Monday, January 18, 2010

Uncomfortable with my own Comfort

Since the terrible news broke about the devastation in Haiti I have been trying to picture what their situation would be like -- trying to imagine my basement becoming my main floor; trying to feel the hunger pains while smelling the rotten food...and flesh; visualizing wreckage everywhere I turn and body parts protruding lifelessly helter-skelter from the rubble. I've been trying, but of course I can't. I see the images on television and the photographs in the newspaper; I read first-hand descriptions from those who are actually seeing it all. But while I see their devastation, my imagination has not been up to the task of putting me there.

My streets are too clean. My friends and family members are as close as the phone. My house, even in its routine clutter, is too ordered. My refrigerator -- and three freezers -- are too stocked. I am too aware of my need to lose weight because of my overeating to manage any visceral empathy for those desperate for a bite of anything that will keep alive. I have no reference point for the ache, grief, shock and desperation that are now epidemic in this entire and already destitute country.

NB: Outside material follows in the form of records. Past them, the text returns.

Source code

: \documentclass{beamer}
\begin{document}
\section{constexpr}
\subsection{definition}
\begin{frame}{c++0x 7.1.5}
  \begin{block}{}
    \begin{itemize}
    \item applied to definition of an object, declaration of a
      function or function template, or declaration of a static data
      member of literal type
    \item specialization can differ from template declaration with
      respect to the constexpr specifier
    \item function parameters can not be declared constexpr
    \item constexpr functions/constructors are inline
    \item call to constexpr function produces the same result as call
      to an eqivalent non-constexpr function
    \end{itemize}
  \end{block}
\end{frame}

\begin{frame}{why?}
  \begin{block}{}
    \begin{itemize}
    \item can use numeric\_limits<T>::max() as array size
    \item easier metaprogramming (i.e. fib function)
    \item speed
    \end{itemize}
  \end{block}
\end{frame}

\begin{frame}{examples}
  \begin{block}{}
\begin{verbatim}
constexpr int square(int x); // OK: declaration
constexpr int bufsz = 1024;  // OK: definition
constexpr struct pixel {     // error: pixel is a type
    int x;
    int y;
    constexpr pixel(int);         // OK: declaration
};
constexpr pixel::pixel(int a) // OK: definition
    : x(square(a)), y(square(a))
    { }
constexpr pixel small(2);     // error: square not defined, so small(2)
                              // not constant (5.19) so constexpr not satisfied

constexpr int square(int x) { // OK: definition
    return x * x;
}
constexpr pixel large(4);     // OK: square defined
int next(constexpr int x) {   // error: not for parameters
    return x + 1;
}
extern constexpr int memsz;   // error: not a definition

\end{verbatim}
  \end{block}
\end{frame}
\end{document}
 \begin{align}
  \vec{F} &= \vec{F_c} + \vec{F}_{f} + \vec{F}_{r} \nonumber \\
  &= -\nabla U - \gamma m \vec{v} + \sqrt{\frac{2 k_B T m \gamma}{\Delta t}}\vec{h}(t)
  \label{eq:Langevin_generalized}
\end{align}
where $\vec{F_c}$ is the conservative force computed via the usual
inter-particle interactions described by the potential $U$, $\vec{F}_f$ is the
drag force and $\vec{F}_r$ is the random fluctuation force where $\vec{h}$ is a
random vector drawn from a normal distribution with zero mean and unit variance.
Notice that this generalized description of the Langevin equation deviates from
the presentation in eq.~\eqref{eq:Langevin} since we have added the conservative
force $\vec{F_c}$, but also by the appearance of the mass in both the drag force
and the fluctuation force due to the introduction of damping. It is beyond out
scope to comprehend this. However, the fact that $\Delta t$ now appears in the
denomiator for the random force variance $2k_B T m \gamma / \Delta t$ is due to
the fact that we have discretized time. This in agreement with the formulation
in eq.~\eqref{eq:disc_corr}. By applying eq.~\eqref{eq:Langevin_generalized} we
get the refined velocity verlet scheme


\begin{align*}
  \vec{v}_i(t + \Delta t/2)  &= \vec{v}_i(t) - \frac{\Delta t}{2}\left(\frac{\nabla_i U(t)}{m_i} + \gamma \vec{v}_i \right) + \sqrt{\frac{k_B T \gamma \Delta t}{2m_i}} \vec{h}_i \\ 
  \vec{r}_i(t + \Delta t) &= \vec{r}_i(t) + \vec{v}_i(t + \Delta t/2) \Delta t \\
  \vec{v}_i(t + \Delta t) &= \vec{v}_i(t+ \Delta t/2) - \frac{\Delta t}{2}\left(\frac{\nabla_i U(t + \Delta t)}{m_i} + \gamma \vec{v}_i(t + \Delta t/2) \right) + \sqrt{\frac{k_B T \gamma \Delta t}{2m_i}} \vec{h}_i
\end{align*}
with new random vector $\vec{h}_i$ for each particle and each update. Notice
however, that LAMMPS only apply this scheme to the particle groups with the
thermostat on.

Maybe this kind of impairment is what has led so many in the media to intellectualize the tragedy, politicize the pain -- even theologize it in what I have found to be generally nauseating attempts to derive some deeper meaning. Perhaps we ascend to these heights -- or is it descend to these depths? -- because we find it so difficult or undesirable to simply feel.

And so I sit here comfortably by the fire, an ocean or a universe away, newspaper in my lap, reading of the death toll updates and accounts of relief workers battling the difficulties of merely delivering emergency supplies to the needy -- saddened, but with a disconcerting detachment. Uncomfortable, I suppose, with my own comfort.

This isn't a news story, I keep reminding myself, these are people. People just like me -- and their homes and their neighborhoods and their pets and spouses and children. These are their very lives trapped and crushed beneath these broken walls and fallen roofs.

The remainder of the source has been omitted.